看著朱平安的笑臉,趙大膺恨的牙根直發麻,腳骨也癢的不要不要的,真是忍不住想要上去對著這小畜生的臉踹上兩腳可在這大庭廣眾之下,趙大膺再大的火氣也只能咬著牙忍住,在心里面壓制了一遍又一遍怒火,才不至于爆發出來
這小畜生完全是算計好的早在一個時辰前就已經寫好文書派人送去順天府衙們報官了,而且為了讓衙門派遣衙役接應,還讓人帶上了他的官印
在京城,官府衙門、五成兵馬司以及巡城御史、錦衣衛都有權管理治安事件,互不統屬,也沒有地域、級別劃分,一直是奉行誰發現誰負責、誰立案誰負責的原則。讓小畜生這么一算計,那就是應該由順天府衙們負責了,排除了自己所在的西城兵馬司受理的可能。
可惡,這小畜生明明都算計好了,剛剛卻還故意裝出一副窘迫吃驚的樣子
就特么為了戲耍自己
這小畜生真他么無恥
等著吧小畜生,我趙大膺可不是你能戲耍的,看著,我他么不把你整的求生不得求死不能,我就不叫趙大膺。
看著朱平安的笑臉,趙大膺臉上表情陰晴變幻,繼而皮笑肉不笑的笑了笑,聲音像是寒風吹過了似的,“無妨無妨,我跟順天府的通判有些交情,朱大人把人交給我就是了,順天府那邊我去說,不會有事的。”

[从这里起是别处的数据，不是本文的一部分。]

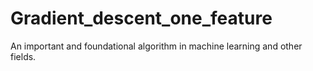 # Gradient_descent_one_feature
An important and foundational algorithm in machine learning and other fields.
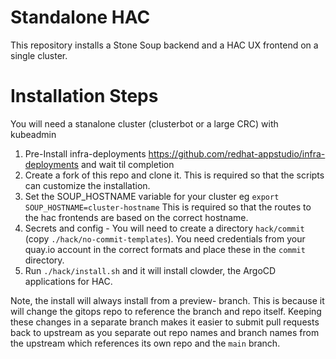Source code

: # Standalone HAC

This repository installs a Stone Soup backend and a HAC UX frontend on a single cluster.

# Installation Steps

You will need a stanalone cluster (clusterbot or a large CRC) with kubeadmin 


1. Pre-Install infra-deployments https://github.com/redhat-appstudio/infra-deployments and wait til completion
2. Create a fork of this repo and clone it. This is required so that the scripts can customize the installation.
3. Set the SOUP_HOSTNAME variable for your cluster eg `export SOUP_HOSTNAME=cluster-hostname` This is required so that the routes to the hac frontends are based on the correct hostname. 
4. Secrets and config - You will need to create a directory `hack/commit`  (copy `./hack/no-commit-templates`).
You need credentials from your quay.io account in the correct formats and place these in the `commit` directory.
4. Run `./hack/install.sh` and it will install clowder, the ArgoCD applications for HAC. 

Note, the install will always install from a preview- branch.
This is because it will change the gitops repo to reference the branch and repo itself.
Keeping these changes in a separate branch makes it easier to submit pull requests back to upstream as you separate out repo names and branch names from the upstream which references its own repo and the `main` branch.






 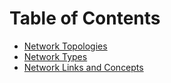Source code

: # Table of Contents 
- [Network Topologies](Network%20Topologies.md)
- [Network Types](Network%20Types.md)
- [Network Links and Concepts](Network%20Links%20and%20Concepts.md)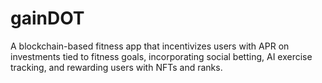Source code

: # gainDOT

A blockchain-based fitness app that incentivizes users with APR on investments tied to fitness goals, incorporating social betting, AI exercise tracking, and rewarding users with NFTs and ranks.
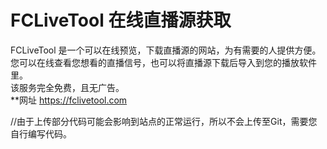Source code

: # FCLiveTool 在线直播源获取
  
FCLiveTool 是一个可以在线预览，下载直播源的网站，为有需要的人提供方便。您可以在线查看您想看的直播信号，也可以将直播源下载后导入到您的播放软件里。  
该服务完全免费，且无广告。  
**网址  https://fclivetool.com  
  
  
//由于上传部分代码可能会影响到站点的正常运行，所以不会上传至Git，需要您自行编写代码。
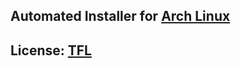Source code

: ## Automated Installer for [Arch Linux](https://www.archlinux.org)
## License: [TFL](https://github.com/nic0lae/TrueFreeLicense)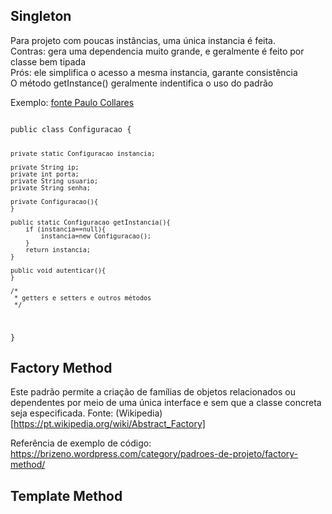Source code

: ## Singleton

Para projeto com poucas instâncias, uma única instancia é feita.  
Contras: gera uma dependencia muito grande, e geralmente é feito por classe bem tipada  
Prós: ele simplifica o acesso a mesma instancia, garante consistência  
O método getInstance() geralmente indentifica o uso do padrão

Exemplo: [fonte Paulo Collares](http://www.paulocollares.com.br/2012/08/exemplo-do-padrao-de-projeto-singleton-o-forever-alone-do-desing-patterns/)

<code>
public class Configuracao {

    private static Configuracao instancia;

    private String ip;
    private int porta;
    private String usuario;
    private String senha;

    private Configuracao(){
    }

    public static Configuracao getInstancia(){
        if (instancia==null){
            instancia=new Configuracao();
        }
        return instancia;
    }

    public void autenticar(){
    }

    /*
     * getters e setters e outros métodos
     */

}
</code>


## Factory Method
 Este padrão permite a criação de famílias de objetos relacionados ou dependentes por meio de uma única interface e sem que a classe concreta seja especificada. Fonte: (Wikipedia)[https://pt.wikipedia.org/wiki/Abstract_Factory]
 
 Referência de exemplo de código:
 https://brizeno.wordpress.com/category/padroes-de-projeto/factory-method/
 
 ## Template Method
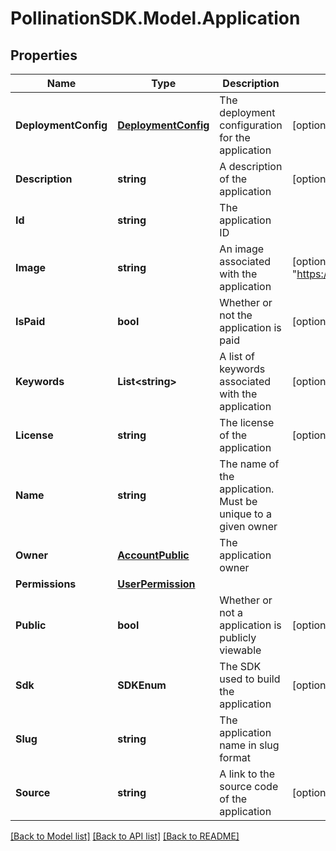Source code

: 
# PollinationSDK.Model.Application

## Properties

Name | Type | Description | Notes
------------ | ------------- | ------------- | -------------
**DeploymentConfig** | [**DeploymentConfig**](DeploymentConfig.md) | The deployment configuration for the application | [optional] 
**Description** | **string** | A description of the application | [optional] [default to ""]
**Id** | **string** | The application ID | 
**Image** | **string** | An image associated with the application | [optional] [default to "https://picsum.photos/400"]
**IsPaid** | **bool** | Whether or not the application is paid | [optional] [default to false]
**Keywords** | **List&lt;string&gt;** | A list of keywords associated with the application | [optional] 
**License** | **string** | The license of the application | [optional] 
**Name** | **string** | The name of the application. Must be unique to a given owner | 
**Owner** | [**AccountPublic**](AccountPublic.md) | The application owner | 
**Permissions** | [**UserPermission**](UserPermission.md) |  | 
**Public** | **bool** | Whether or not a application is publicly viewable | [optional] [default to true]
**Sdk** | **SDKEnum** | The SDK used to build the application | [optional] 
**Slug** | **string** | The application name in slug format | 
**Source** | **string** | A link to the source code of the application | [optional] 

[[Back to Model list]](../README.md#documentation-for-models)
[[Back to API list]](../README.md#documentation-for-api-endpoints)
[[Back to README]](../README.md)

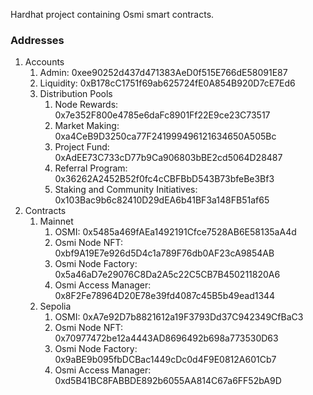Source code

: Hardhat project containing Osmi smart contracts.

### Addresses

1. Accounts
   1. Admin: 0xee90252d437d471383AeD0f515E766dE58091E87
   1. Liquidity: 0xB178cC1751f69ab625724fE0A854B920D7cE7Ed6
   1. Distribution Pools
      1. Node Rewards: 0x7e352F800e4785e6daFc8901Ff22E9ce23C73517
      1. Market Making: 0xa4CeB9D3250ca77F241999496121634650A505Bc
      1. Project Fund: 0xAdEE73C733cD77b9Ca906803bBE2cd5064D28487
      1. Referral Program: 0x36262A2452B52f0fc4cCBFBbD543B73bfeBe3Bf3
      1. Staking and Community Initiatives: 0x103Bac9b6c82410D29dEA6b41BF3a148FB51af65
1. Contracts
      1. Mainnet
         1. OSMI: 0x5485a469fAEa1492191Cfce7528AB6E58135aA4d
         1. Osmi Node NFT: 0xbf9A19E7e926d5D4c1a789F76db0AF23cA9854AB
         1. Osmi Node Factory: 0x5a46aD7e29076C8Da2A5c22C5CB7B450211820A6
         1. Osmi Access Manager: 0x8F2Fe78964D20E78e39fd4087c45B5b49ead1344
      1. Sepolia
         1. OSMI: 0xA7e92D7b8821612a19F3793Dd37C942349CfBaC3
         1. Osmi Node NFT: 0x70977472be12a4443AD8696492b698a773530D63
         1. Osmi Node Factory: 0x9aBE9b095fbDCBac1449cDc0d4F9E0812A601Cb7
         1. Osmi Access Manager: 0xd5B41BC8FABBDE892b6055AA814C67a6FF52bA9D
    
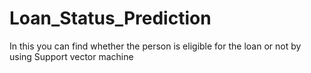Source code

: # Loan_Status_Prediction
In this you can find whether the person is  eligible for the loan or not by using Support vector  machine 
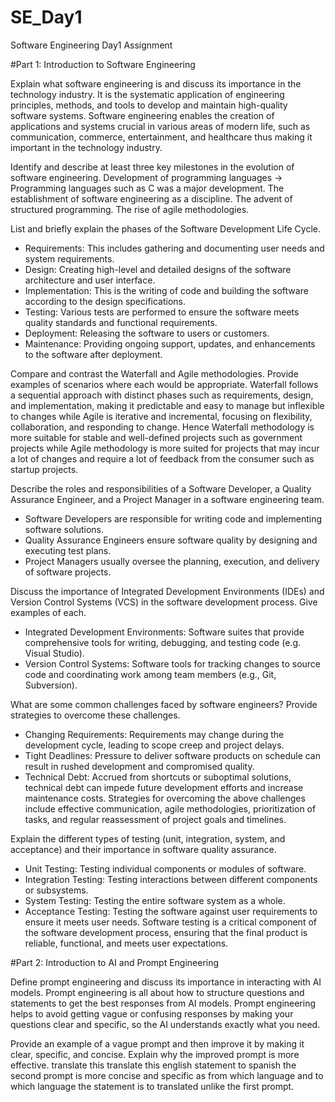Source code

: # SE_Day1
Software Engineering Day1 Assignment

#Part 1: Introduction to Software Engineering

Explain what software engineering is and discuss its importance in the technology industry.
It is the systematic application of engineering principles, methods, and tools to develop and maintain high-quality software systems.
Software engineering enables the creation of applications and systems crucial in various areas of modern life, such as communication, commerce, entertainment, and healthcare thus making it important in the technology industry.

Identify and describe at least three key milestones in the evolution of software engineering.
Development of programming languages -> Programming languages such as C was a major development.
The establishment of software engineering as a discipline.
The advent of structured programming.
The rise of agile methodologies.

List and briefly explain the phases of the Software Development Life Cycle.
- Requirements: This includes gathering and documenting user needs and system requirements.
- Design: Creating high-level and detailed designs of the software architecture and user interface.
- Implementation: This is the writing of code and building the software according to the design specifications.
- Testing: Various tests are performed to ensure the software meets quality standards and functional requirements.
- Deployment: Releasing the software to users or customers.
- Maintenance: Providing ongoing support, updates, and enhancements to the software after deployment.

Compare and contrast the Waterfall and Agile methodologies. Provide examples of scenarios where each would be appropriate.
Waterfall follows a sequential approach with distinct phases such as requirements, design, and implementation, making it predictable and easy to manage but inflexible to changes
while Agile is iterative and incremental, focusing on flexibility, collaboration, and responding to change. Hence Waterfall methodology is more suitable for stable and well-defined projects such as government projects while Agile methodology is more suited for projects that may incur a lot of changes and require a lot of feedback from the consumer such as startup projects.

Describe the roles and responsibilities of a Software Developer, a Quality Assurance Engineer, and a Project Manager in a software engineering team.
  - Software Developers are responsible for writing code and implementing software solutions.
  - Quality Assurance Engineers ensure software quality by designing and executing test plans.
  - Project Managers usually oversee the planning, execution, and delivery of software projects.

Discuss the importance of Integrated Development Environments (IDEs) and Version Control Systems (VCS) in the software development process. Give examples of each.
  - Integrated Development Environments: Software suites that provide comprehensive tools for writing, debugging, and testing code (e.g. Visual Studio).
  - Version Control Systems: Software tools for tracking changes to source code and coordinating work among team members (e.g., Git, Subversion).

What are some common challenges faced by software engineers? Provide strategies to overcome these challenges.
  - Changing Requirements: Requirements may change during the development cycle, leading to scope creep and project delays.
  - Tight Deadlines: Pressure to deliver software products on schedule can result in rushed development and compromised quality.
  - Technical Debt: Accrued from shortcuts or suboptimal solutions, technical debt can impede future development efforts and increase maintenance costs.
Strategies for overcoming the above challenges include effective communication, agile methodologies, prioritization of tasks, and regular reassessment of project goals and timelines.

Explain the different types of testing (unit, integration, system, and acceptance) and their importance in software quality assurance.
  - Unit Testing: Testing individual components or modules of software.
  - Integration Testing: Testing interactions between different components or subsystems.
  - System Testing: Testing the entire software system as a whole.
  - Acceptance Testing: Testing the software against user requirements to ensure it meets user needs.
Software testing is a critical component of the software development process, ensuring that the final product is reliable, functional, and meets user expectations. 

#Part 2: Introduction to AI and Prompt Engineering


Define prompt engineering and discuss its importance in interacting with AI models.
Prompt engineering is all about how to structure questions and statements to get the best responses from AI models. 
Prompt engineering helps to avoid getting vague or confusing responses by making your questions clear and specific, so the AI understands exactly what you need.

Provide an example of a vague prompt and then improve it by making it clear, specific, and concise. Explain why the improved prompt is more effective.
translate this
translate this english statement to spanish
the second prompt is more concise and specific as from which language and to which language the statement is to translated unlike the first prompt.

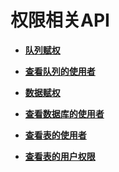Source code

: # 权限相关API<a name="dli_02_0036"></a>

-   **[队列赋权](队列赋权.md)**  

-   **[查看队列的使用者](查看队列的使用者.md)**  

-   **[数据赋权](数据赋权.md)**  

-   **[查看数据库的使用者](查看数据库的使用者.md)**  

-   **[查看表的使用者](查看表的使用者.md)**  

-   **[查看表的用户权限](查看表的用户权限.md)**  


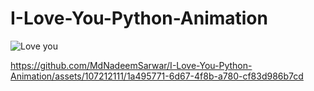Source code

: # I-Love-You-Python-Animation
![Love you](https://github.com/MdNadeemSarwar/Love-You-Python-Animation/assets/107212111/70fc4943-0b26-4355-9891-6c910e9230ff)

https://github.com/MdNadeemSarwar/I-Love-You-Python-Animation/assets/107212111/1a495771-6d67-4f8b-a780-cf83d986b7cd
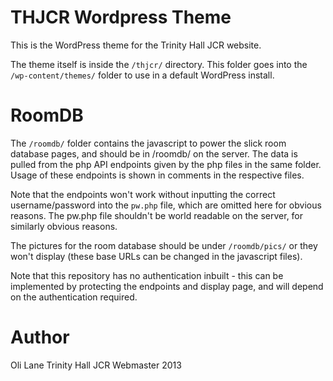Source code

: # THJCR Wordpress Theme #

This is the WordPress theme for the Trinity Hall JCR website. 

The theme itself is inside the `/thjcr/` directory. This folder goes into the `/wp-content/themes/` folder to use in a default WordPress install.

# RoomDB #

The `/roomdb/` folder contains the javascript to power the slick room database pages, and should be in /roomdb/ on the server. The data is pulled from the php API endpoints given by the php files in the same folder. Usage of these endpoints is shown in comments in the respective files.

Note that the endpoints won't work without inputting the correct username/password into the `pw.php` file, which are omitted here for obvious reasons. The pw.php file shouldn't be world readable on the server, for similarly obvious reasons.

The pictures for the room database should be under `/roomdb/pics/` or they won't display (these base URLs can be changed in the javascript files).

Note that this repository has no authentication inbuilt - this can be implemented by protecting the endpoints and display page, and will depend on the authentication required.

# Author #

Oli Lane
Trinity Hall JCR Webmaster 2013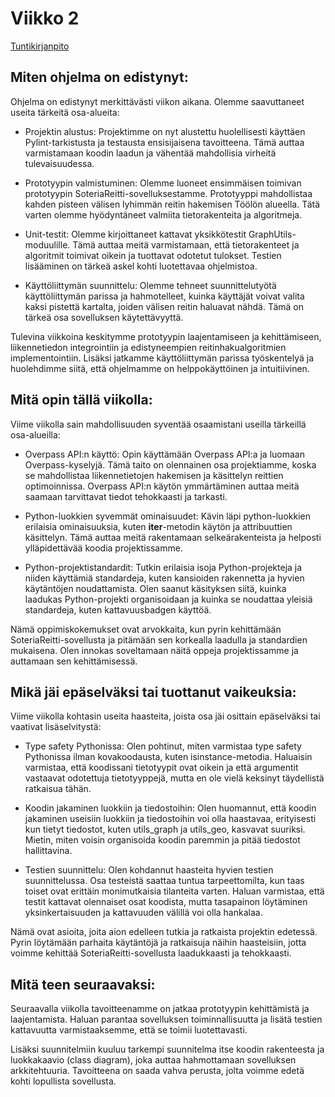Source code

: # Viikko 2
[Tuntikirjanpito](./tunnit.md)

## Miten ohjelma on edistynyt:
Ohjelma on edistynyt merkittävästi viikon aikana. Olemme saavuttaneet useita tärkeitä osa-alueita:

- Projektin alustus: Projektimme on nyt alustettu huolellisesti käyttäen Pylint-tarkistusta ja testausta ensisijaisena tavoitteena. Tämä auttaa varmistamaan koodin laadun ja vähentää mahdollisia virheitä tulevaisuudessa.

- Prototyypin valmistuminen: Olemme luoneet ensimmäisen toimivan prototyypin SoteriaReitti-sovelluksestamme. Prototyyppi mahdollistaa kahden pisteen välisen lyhimmän reitin hakemisen Töölön alueella. Tätä varten olemme hyödyntäneet valmiita tietorakenteita ja algoritmeja.

- Unit-testit: Olemme kirjoittaneet kattavat yksikkötestit GraphUtils-moduulille. Tämä auttaa meitä varmistamaan, että tietorakenteet ja algoritmit toimivat oikein ja tuottavat odotetut tulokset. Testien lisääminen on tärkeä askel kohti luotettavaa ohjelmistoa.

- Käyttöliittymän suunnittelu: Olemme tehneet suunnittelutyötä käyttöliittymän parissa ja hahmotelleet, kuinka käyttäjät voivat valita kaksi pistettä kartalta, joiden välisen reitin haluavat nähdä. Tämä on tärkeä osa sovelluksen käytettävyyttä.

 Tulevina viikkoina keskitymme prototyypin laajentamiseen ja kehittämiseen, liikennetiedon integrointiin ja edistyneempien reitinhakualgoritmien implementointiin. Lisäksi jatkamme käyttöliittymän parissa työskentelyä ja huolehdimme siitä, että ohjelmamme on helppokäyttöinen ja intuitiivinen.

## Mitä opin tällä viikolla:
Viime viikolla sain mahdollisuuden syventää osaamistani useilla tärkeillä osa-alueilla:

- Overpass API:n käyttö: Opin käyttämään Overpass API:a ja luomaan Overpass-kyselyjä. Tämä taito on olennainen osa projektiamme, koska se mahdollistaa liikennetietojen hakemisen ja käsittelyn reittien optimoinnissa. Overpass API:n käytön ymmärtäminen auttaa meitä saamaan tarvittavat tiedot tehokkaasti ja tarkasti.

- Python-luokkien syvemmät ominaisuudet: Kävin läpi python-luokkien erilaisia ominaisuuksia, kuten __iter__-metodin käytön ja attribuuttien käsittelyn. Tämä auttaa meitä rakentamaan selkeärakenteista ja helposti ylläpidettävää koodia projektissamme.

- Python-projektistandardit: Tutkin erilaisia isoja Python-projekteja ja niiden käyttämiä standardeja, kuten kansioiden rakennetta ja hyvien käytäntöjen noudattamista. Olen saanut käsityksen siitä, kuinka laadukas Python-projekti organisoidaan ja kuinka se noudattaa yleisiä standardeja, kuten kattavuusbadgen käyttöä.

Nämä oppimiskokemukset ovat arvokkaita, kun pyrin kehittämään SoteriaReitti-sovellusta ja pitämään sen korkealla laadulla ja standardien mukaisena. Olen innokas soveltamaan näitä oppeja projektissamme ja auttamaan sen kehittämisessä.

## Mikä jäi epäselväksi tai tuottanut vaikeuksia:
Viime viikolla kohtasin useita haasteita, joista osa jäi osittain epäselväksi tai vaativat lisäselvitystä:

- Type safety Pythonissa: Olen pohtinut, miten varmistaa type safety Pythonissa ilman kovakoodausta, kuten isinstance-metodia. Haluaisin varmistaa, että koodissani tietotyypit ovat oikein ja että argumentit vastaavat odotettuja tietotyyppejä, mutta en ole vielä keksinyt täydellistä ratkaisua tähän.

- Koodin jakaminen luokkiin ja tiedostoihin: Olen huomannut, että koodin jakaminen useisiin luokkiin ja tiedostoihin voi olla haastavaa, erityisesti kun tietyt tiedostot, kuten utils_graph ja utils_geo, kasvavat suuriksi. Mietin, miten voisin organisoida koodin paremmin ja pitää tiedostot hallittavina.

- Testien suunnittelu: Olen kohdannut haasteita hyvien testien suunnittelussa. Osa testeistä saattaa tuntua tarpeettomilta, kun taas toiset ovat erittäin monimutkaisia tilanteita varten. Haluan varmistaa, että testit kattavat olennaiset osat koodista, mutta tasapainon löytäminen yksinkertaisuuden ja kattavuuden välillä voi olla hankalaa.

Nämä ovat asioita, joita aion edelleen tutkia ja ratkaista projektin edetessä. Pyrin löytämään parhaita käytäntöjä ja ratkaisuja näihin haasteisiin, jotta voimme kehittää SoteriaReitti-sovellusta laadukkaasti ja tehokkaasti.

## Mitä teen seuraavaksi:
Seuraavalla viikolla tavoitteenamme on jatkaa prototyypin kehittämistä ja laajentamista. Haluan parantaa sovelluksen toiminnallisuutta ja lisätä testien kattavuutta varmistaaksemme, että se toimii luotettavasti.

Lisäksi suunnitelmiin kuuluu tarkempi suunnitelma itse koodin rakenteesta ja luokkakaavio (class diagram), joka auttaa hahmottamaan sovelluksen arkkitehtuuria. Tavoitteena on saada vahva perusta, jolta voimme edetä kohti lopullista sovellusta.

“這怎么行呢,我知道趙大人是為了我好,可是我又怎么忍心讓趙大人為了我壞了規矩呢。”朱平安明亮的眸子里流露出感動的神情,然后笑盈盈的搖了搖頭。
“朱大人不用客氣,舉手之勞而已。”趙大膺忍著拿鞋底拍朱平安臉的沖動,咬著牙笑了笑,熱情的開口道。
“不行不行,這太影響趙大人的名聲了,朱某不能為了一己私利,而害了趙大人的清白。”朱平安搖了搖頭,一副為趙大膺考慮的樣子。
“朱大人多想了,這不過是些許末枝小事而已,以我們西城兵馬司跟順天府呀的交情來看,不是什么事。”趙大膺笑著堅持道。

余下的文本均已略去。